Saved data entries
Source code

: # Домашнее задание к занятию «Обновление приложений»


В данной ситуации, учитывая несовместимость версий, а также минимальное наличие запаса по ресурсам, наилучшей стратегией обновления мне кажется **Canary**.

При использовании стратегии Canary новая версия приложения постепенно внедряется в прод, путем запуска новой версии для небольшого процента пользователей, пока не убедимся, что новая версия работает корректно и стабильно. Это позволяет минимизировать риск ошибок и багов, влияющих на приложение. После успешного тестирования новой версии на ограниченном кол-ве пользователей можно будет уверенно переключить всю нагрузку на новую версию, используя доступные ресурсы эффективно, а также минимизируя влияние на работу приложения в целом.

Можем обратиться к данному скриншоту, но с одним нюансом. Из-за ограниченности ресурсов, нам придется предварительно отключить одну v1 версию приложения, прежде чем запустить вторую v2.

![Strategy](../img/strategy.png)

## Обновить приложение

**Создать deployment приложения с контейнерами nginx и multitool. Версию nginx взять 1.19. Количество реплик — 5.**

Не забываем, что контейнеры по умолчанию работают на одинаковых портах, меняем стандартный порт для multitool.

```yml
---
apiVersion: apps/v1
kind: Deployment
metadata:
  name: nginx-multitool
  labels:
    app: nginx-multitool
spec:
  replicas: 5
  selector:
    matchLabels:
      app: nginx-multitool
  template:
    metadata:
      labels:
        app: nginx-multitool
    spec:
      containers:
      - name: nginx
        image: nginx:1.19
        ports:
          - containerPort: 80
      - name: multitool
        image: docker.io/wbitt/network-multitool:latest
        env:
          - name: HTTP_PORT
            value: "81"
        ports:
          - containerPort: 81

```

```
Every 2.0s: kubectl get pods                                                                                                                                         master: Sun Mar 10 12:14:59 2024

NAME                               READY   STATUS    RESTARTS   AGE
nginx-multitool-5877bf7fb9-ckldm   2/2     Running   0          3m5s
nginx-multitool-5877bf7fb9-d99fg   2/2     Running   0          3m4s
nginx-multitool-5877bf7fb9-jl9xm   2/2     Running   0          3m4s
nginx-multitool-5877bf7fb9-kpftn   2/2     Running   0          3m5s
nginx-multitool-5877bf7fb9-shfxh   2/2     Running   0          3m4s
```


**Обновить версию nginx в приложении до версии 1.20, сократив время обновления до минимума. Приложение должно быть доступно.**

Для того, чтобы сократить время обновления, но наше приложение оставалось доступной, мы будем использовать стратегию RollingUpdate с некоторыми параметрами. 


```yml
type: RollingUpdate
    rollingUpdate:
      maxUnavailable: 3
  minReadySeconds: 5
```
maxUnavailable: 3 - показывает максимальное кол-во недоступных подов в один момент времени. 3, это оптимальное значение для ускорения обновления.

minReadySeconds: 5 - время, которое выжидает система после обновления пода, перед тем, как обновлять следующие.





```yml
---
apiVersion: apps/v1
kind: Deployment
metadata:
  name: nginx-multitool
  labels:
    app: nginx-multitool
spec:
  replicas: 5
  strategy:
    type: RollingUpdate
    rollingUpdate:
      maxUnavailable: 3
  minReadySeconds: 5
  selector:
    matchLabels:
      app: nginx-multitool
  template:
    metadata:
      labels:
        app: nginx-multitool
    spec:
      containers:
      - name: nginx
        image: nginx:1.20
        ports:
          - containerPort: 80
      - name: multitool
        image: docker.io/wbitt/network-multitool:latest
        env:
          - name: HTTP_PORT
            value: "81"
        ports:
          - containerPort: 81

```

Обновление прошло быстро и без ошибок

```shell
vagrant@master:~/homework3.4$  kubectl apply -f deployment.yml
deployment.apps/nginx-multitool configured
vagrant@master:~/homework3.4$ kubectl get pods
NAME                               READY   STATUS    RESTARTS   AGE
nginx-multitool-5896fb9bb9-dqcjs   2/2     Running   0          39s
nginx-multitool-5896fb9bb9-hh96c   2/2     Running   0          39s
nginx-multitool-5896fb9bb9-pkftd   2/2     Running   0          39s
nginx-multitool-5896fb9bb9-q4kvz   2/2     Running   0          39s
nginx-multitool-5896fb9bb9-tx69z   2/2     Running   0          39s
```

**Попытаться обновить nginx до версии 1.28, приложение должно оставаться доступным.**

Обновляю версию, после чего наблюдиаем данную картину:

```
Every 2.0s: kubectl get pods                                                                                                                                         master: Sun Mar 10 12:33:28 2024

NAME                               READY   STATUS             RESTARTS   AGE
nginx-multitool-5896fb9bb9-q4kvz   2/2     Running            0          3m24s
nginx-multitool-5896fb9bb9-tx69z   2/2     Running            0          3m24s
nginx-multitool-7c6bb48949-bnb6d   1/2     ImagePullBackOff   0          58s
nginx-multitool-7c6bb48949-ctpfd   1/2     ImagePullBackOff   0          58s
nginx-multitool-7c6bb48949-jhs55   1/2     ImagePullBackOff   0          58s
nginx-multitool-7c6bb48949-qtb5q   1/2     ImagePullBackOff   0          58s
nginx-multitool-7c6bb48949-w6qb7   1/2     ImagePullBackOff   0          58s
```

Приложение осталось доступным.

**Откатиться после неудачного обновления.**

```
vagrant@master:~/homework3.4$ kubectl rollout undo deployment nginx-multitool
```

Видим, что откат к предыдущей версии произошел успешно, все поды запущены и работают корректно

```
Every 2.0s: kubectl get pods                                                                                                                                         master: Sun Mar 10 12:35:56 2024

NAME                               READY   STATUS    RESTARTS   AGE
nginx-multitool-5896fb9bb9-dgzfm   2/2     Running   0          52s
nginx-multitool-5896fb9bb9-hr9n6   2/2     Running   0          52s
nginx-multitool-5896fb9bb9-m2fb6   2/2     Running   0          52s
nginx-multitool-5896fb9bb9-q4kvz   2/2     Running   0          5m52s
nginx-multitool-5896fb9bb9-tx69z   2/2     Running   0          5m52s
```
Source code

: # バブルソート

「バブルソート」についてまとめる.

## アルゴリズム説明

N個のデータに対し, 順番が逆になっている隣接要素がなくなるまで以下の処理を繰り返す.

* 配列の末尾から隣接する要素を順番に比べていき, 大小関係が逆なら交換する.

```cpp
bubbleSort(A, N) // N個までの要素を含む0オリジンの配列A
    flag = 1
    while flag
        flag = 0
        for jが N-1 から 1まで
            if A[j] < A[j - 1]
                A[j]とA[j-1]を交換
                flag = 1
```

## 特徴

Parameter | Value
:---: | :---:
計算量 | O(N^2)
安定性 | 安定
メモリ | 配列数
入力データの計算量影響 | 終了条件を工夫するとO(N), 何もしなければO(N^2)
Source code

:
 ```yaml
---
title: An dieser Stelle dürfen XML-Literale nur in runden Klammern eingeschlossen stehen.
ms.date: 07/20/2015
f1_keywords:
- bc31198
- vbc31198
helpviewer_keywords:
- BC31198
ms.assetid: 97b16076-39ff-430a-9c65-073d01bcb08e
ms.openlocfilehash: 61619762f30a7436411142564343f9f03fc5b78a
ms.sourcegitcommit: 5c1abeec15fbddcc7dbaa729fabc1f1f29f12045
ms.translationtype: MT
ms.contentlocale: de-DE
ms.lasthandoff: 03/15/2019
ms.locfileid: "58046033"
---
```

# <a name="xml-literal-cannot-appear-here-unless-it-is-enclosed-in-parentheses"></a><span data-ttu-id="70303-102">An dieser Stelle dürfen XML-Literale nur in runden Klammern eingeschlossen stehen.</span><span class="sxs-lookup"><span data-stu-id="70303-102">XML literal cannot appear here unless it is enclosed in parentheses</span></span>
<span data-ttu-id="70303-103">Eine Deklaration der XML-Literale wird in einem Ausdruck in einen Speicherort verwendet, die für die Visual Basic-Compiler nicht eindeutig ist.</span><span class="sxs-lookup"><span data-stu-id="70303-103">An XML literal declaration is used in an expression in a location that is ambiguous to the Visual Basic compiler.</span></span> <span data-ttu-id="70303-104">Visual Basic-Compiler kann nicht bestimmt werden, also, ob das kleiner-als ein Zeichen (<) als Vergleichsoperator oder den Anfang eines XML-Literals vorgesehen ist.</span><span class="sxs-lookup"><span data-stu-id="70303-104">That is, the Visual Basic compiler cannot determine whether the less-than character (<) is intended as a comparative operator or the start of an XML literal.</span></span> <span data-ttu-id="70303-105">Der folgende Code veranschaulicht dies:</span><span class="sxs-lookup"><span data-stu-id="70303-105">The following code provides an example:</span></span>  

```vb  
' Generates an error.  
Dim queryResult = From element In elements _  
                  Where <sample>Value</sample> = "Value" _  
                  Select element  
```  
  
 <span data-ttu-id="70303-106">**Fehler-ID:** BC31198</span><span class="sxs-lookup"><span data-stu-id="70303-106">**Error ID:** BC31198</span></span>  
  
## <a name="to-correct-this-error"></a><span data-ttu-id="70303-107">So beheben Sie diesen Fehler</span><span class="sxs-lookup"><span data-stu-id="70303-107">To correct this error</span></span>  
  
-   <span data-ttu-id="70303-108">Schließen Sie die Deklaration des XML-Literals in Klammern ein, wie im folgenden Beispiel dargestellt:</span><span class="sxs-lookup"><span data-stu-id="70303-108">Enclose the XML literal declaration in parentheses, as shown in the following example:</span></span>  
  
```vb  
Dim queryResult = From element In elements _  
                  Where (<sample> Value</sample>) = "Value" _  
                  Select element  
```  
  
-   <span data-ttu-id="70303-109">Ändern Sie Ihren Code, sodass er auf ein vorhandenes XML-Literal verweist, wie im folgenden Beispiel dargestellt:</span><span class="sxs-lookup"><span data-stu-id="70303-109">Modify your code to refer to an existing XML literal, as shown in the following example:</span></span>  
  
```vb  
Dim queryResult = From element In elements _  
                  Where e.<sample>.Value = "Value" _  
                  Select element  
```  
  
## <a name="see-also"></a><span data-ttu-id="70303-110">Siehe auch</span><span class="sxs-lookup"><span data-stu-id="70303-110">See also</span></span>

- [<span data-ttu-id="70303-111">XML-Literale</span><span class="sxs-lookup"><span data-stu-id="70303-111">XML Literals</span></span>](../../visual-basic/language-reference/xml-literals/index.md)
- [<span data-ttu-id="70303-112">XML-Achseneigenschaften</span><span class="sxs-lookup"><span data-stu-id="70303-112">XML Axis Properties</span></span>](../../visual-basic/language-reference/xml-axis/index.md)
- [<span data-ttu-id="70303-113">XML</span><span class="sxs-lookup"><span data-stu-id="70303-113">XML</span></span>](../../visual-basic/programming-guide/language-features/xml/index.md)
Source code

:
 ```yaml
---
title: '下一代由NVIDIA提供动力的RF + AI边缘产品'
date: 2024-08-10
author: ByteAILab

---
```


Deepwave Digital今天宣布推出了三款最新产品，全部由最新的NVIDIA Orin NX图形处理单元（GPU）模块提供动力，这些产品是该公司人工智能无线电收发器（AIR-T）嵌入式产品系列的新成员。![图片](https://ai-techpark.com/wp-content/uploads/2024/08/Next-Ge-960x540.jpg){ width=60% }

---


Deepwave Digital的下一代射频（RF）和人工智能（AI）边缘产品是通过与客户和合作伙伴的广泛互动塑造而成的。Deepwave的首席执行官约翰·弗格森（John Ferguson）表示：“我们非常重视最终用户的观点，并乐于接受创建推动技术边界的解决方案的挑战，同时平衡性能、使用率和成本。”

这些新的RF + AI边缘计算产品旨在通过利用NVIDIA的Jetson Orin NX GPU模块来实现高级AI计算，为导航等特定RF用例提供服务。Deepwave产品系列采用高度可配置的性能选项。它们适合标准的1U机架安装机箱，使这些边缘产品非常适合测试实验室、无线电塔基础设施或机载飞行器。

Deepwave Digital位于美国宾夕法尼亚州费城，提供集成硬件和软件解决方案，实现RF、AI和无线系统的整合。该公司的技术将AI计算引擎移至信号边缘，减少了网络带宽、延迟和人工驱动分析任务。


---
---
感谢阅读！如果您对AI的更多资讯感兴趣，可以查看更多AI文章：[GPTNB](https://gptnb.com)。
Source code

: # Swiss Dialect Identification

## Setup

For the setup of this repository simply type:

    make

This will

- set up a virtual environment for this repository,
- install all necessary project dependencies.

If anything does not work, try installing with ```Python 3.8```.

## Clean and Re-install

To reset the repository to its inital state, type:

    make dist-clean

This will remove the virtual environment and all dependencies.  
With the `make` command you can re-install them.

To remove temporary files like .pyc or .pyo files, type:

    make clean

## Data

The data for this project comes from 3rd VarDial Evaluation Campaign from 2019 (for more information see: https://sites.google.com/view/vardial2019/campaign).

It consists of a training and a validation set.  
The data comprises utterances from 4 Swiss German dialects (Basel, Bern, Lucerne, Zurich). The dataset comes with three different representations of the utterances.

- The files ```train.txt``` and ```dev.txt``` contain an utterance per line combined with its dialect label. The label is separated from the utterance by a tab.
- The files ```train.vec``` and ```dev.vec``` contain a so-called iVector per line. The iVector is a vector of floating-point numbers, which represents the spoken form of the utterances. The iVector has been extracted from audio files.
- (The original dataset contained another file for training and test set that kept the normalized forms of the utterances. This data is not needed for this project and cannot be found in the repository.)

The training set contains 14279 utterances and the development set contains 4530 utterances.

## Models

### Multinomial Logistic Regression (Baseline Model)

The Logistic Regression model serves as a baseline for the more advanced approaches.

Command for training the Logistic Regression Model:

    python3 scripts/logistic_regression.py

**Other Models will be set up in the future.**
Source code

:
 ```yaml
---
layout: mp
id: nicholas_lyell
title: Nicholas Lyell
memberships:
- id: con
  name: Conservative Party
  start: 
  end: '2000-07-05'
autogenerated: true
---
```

* **Brief**:
Start with the line above that contains "- install all necessary project dependencies." and end with the line that contains "This will remove". Write out those lines exactly, and only those.

* **Output below**:
- install all necessary project dependencies.

If anything does not work, try installing with ```Python 3.8```.

## Clean and Re-install

To reset the repository to its inital state, type:

    make dist-clean

This will remove the virtual environment and all dependencies.  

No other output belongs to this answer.